Exciting new build a prospect for The Vale

Looking to the future - Principal Gail Young in the computer suite at the Vale of Ancholme Technology College.
Looking to the future - Principal Gail Young in the computer suite at the Vale of Ancholme Technology College.

Brigg’s Vale Academy has had consistently good GCSE results recently and now has a rating of good, with outstanding features, from Ofsted.

The RasenMail’s Brigg reporter, Peter Thompson, takes a look at the The Vale Academy as it faces the exciting prospect of a new build.

Its status as a music college has become recognised, not just locally but further afield.

The school’s hit musical Oliver played to packed houses in the Spring term, while students recently had the honour of working with members of the Royal Philharmonic Orchestra.

But the biggest news could be just around the corner as the Academy is one of the schools which submitted a bid to be part of the government’s Priority Schools Building Programme.

According to information issued by the Department of Education and Science in November, The Vale Academy has in principal been successful in its bid and could find out later this year the details of the new funding and whether the new build will start in the next few years.

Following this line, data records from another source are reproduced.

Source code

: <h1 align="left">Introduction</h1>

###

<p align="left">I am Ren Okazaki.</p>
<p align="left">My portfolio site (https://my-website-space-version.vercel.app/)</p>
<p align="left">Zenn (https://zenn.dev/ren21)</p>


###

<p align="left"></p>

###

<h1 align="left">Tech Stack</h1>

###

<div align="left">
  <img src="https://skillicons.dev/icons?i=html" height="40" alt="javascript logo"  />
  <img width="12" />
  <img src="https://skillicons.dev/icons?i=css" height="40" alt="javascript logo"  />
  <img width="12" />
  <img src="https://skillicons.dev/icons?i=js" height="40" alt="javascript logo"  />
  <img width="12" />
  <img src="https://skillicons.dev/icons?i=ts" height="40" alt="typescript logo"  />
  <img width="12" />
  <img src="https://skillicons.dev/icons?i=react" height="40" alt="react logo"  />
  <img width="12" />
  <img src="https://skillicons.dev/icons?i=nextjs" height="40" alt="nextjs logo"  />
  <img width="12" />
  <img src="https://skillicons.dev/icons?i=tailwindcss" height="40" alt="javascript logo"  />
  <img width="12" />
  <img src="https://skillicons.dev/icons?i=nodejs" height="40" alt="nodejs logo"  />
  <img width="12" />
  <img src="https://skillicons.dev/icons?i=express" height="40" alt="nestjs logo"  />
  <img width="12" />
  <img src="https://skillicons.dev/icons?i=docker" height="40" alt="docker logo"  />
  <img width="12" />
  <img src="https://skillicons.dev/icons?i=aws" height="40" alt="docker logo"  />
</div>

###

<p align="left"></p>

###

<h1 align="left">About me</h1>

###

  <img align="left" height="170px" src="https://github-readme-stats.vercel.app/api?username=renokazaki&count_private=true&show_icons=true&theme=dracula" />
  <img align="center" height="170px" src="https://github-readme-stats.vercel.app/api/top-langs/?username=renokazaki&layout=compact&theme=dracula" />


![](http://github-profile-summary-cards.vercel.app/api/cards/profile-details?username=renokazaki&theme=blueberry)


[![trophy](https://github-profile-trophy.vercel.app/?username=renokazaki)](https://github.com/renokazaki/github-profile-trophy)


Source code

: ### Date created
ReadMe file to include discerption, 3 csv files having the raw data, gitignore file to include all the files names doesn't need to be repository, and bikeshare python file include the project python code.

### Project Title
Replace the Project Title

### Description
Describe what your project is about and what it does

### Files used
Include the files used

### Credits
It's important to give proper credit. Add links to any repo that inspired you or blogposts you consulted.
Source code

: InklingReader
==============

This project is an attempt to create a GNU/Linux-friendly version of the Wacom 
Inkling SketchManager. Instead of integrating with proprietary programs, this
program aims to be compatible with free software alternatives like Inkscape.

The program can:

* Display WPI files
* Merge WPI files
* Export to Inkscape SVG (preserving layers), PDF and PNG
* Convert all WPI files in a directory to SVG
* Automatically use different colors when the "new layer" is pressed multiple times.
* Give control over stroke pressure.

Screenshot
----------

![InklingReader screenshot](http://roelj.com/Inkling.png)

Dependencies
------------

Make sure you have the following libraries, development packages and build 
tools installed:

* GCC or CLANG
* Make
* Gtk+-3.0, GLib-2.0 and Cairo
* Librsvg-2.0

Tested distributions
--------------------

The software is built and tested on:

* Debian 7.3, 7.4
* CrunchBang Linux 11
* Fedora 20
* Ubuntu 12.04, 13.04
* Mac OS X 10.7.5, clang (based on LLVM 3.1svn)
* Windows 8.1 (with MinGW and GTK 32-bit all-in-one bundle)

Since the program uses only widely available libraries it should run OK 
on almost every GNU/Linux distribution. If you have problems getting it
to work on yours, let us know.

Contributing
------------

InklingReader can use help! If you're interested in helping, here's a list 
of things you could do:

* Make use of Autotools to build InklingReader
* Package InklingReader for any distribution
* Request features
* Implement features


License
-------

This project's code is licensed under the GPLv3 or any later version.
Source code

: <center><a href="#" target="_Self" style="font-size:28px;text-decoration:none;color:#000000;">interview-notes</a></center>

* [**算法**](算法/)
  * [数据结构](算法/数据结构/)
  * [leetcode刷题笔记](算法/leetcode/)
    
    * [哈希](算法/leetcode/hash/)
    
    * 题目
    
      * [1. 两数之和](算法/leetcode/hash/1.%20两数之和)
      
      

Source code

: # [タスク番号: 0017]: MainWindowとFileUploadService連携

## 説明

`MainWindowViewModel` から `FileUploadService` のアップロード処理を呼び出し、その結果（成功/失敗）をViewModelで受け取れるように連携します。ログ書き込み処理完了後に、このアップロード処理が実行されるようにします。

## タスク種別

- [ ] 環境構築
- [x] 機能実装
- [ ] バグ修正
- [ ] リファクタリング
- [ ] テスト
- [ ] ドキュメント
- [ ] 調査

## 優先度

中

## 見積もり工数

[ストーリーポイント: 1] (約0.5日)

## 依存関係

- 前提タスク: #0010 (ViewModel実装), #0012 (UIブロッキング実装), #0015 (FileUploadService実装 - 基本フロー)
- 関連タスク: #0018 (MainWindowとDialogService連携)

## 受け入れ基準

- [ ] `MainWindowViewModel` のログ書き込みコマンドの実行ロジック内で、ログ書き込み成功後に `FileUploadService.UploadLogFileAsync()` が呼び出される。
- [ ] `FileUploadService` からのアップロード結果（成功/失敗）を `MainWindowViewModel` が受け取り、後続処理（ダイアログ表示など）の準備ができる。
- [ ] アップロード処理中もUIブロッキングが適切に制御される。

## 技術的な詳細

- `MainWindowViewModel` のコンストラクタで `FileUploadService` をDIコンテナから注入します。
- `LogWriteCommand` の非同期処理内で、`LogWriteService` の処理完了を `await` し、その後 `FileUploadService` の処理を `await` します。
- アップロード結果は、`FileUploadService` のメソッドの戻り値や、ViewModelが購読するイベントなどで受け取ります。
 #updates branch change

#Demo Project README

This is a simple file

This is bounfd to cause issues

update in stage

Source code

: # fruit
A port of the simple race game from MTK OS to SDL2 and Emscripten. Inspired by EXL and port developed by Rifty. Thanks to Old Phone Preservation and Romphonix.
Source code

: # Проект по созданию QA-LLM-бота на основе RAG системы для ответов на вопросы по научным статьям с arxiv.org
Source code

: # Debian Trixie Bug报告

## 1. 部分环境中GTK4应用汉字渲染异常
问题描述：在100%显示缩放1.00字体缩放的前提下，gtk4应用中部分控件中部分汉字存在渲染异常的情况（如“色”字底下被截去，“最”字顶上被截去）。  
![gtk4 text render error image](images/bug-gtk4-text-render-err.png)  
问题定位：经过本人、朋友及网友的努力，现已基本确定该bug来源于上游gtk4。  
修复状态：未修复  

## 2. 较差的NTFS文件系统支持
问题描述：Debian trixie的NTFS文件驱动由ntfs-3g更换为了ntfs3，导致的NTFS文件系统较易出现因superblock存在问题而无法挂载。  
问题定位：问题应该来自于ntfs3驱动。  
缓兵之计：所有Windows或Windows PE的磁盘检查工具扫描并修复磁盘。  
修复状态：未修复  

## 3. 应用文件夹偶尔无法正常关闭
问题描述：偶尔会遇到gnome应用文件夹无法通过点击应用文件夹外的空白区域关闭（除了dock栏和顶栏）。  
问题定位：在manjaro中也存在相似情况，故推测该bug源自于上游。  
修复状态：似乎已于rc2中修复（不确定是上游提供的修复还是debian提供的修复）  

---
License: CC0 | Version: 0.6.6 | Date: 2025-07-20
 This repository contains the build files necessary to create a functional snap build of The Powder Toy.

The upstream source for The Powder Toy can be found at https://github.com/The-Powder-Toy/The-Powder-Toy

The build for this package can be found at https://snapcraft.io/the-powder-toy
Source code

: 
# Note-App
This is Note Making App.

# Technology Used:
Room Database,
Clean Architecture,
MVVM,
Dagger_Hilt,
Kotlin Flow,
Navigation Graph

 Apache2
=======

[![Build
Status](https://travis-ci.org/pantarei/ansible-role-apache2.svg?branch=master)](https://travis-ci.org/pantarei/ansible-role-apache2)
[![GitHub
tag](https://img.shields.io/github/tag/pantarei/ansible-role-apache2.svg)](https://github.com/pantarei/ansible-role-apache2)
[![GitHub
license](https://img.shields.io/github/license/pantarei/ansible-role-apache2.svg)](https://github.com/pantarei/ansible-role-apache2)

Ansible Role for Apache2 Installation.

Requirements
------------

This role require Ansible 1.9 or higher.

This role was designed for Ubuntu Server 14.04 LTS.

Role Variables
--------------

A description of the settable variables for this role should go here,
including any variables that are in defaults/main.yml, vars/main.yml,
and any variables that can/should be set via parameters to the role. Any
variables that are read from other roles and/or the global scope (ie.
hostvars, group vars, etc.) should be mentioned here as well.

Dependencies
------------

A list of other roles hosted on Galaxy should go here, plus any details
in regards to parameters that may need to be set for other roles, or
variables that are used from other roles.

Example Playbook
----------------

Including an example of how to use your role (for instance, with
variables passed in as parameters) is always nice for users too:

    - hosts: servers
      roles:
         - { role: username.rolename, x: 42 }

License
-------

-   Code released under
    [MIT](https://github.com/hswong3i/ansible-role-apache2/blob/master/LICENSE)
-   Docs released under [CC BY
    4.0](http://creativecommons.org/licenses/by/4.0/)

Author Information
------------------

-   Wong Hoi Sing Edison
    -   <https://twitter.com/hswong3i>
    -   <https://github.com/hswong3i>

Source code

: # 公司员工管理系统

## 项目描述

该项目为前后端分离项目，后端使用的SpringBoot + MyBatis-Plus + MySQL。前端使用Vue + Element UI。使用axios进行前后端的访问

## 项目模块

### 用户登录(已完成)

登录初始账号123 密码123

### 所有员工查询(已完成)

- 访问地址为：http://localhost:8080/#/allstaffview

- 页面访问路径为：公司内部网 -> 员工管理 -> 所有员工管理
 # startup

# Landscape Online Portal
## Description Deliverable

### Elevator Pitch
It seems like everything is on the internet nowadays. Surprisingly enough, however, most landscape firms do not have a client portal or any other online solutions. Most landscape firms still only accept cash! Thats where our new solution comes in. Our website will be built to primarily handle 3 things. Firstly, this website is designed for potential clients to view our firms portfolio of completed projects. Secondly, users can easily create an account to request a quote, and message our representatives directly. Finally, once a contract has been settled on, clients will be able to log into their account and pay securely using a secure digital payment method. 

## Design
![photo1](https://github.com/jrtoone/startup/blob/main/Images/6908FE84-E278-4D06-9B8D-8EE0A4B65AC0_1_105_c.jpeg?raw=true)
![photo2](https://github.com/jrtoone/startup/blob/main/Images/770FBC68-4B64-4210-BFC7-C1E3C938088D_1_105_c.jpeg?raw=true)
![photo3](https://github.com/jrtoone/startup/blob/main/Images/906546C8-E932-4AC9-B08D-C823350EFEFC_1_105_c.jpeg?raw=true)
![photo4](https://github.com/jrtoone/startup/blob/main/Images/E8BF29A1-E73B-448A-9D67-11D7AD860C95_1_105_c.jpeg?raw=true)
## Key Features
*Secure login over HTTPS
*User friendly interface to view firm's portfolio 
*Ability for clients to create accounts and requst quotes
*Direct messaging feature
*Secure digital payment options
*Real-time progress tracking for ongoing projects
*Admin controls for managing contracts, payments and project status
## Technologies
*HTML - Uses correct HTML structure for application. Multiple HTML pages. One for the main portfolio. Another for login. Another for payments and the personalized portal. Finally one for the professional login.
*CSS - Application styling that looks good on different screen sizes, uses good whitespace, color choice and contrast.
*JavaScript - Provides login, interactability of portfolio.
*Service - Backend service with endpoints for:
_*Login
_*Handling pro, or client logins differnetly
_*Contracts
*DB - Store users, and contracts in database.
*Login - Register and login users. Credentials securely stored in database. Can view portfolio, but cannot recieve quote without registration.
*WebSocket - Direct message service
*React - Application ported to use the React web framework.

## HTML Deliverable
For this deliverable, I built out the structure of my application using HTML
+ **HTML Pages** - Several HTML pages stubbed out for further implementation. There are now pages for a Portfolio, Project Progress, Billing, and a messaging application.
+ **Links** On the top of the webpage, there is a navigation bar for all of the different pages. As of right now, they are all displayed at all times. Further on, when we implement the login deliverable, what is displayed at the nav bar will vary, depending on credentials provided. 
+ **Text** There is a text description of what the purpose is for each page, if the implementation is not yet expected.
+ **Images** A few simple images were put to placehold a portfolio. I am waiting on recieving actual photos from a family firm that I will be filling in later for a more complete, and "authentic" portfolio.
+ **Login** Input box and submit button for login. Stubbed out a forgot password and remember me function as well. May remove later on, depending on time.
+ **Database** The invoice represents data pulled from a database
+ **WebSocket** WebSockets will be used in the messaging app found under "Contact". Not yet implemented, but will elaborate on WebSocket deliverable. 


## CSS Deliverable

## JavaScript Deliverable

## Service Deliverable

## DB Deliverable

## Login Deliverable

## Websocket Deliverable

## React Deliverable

One thing is for sure - while there is so much to celebrate in what are halcyon days for the Academy, the buildings are perhaps its weakest point, something Chairman of Governors Stephen Morris and Principal Gail Young know and appreciate all too well.

“One problem is that because we hope there will be a new build we are reluctant to spend too much on maintenance,” said Mr Morris.

As the picture above shows, the Vale was born as Glanford Secondary School on Redcombe Lane in 1956, with Westmoor School built at the other side of a large school games field the following year.

Both schools came together as Brigg Secondary School in 1972 – but the coming together was only partial, the two sites were still divided by that same school field.

By the late 1970s, comprehensive education came to Brigg and a third group of buildings arrived in the form of the design centre and sports hall - the school was renamed The Vale of Ancholme.

Those 1950s classrooms remain however and the site has its limitations, that have been masked by Gail Young’s dynamic period of tenure.

No timescale has been set and just as you cannot judge a book by its cover you can also never judge a school by its buildings.

It is people that really count in creating a successful school – managers, staff and students – but a new build would certainly be a dream come true.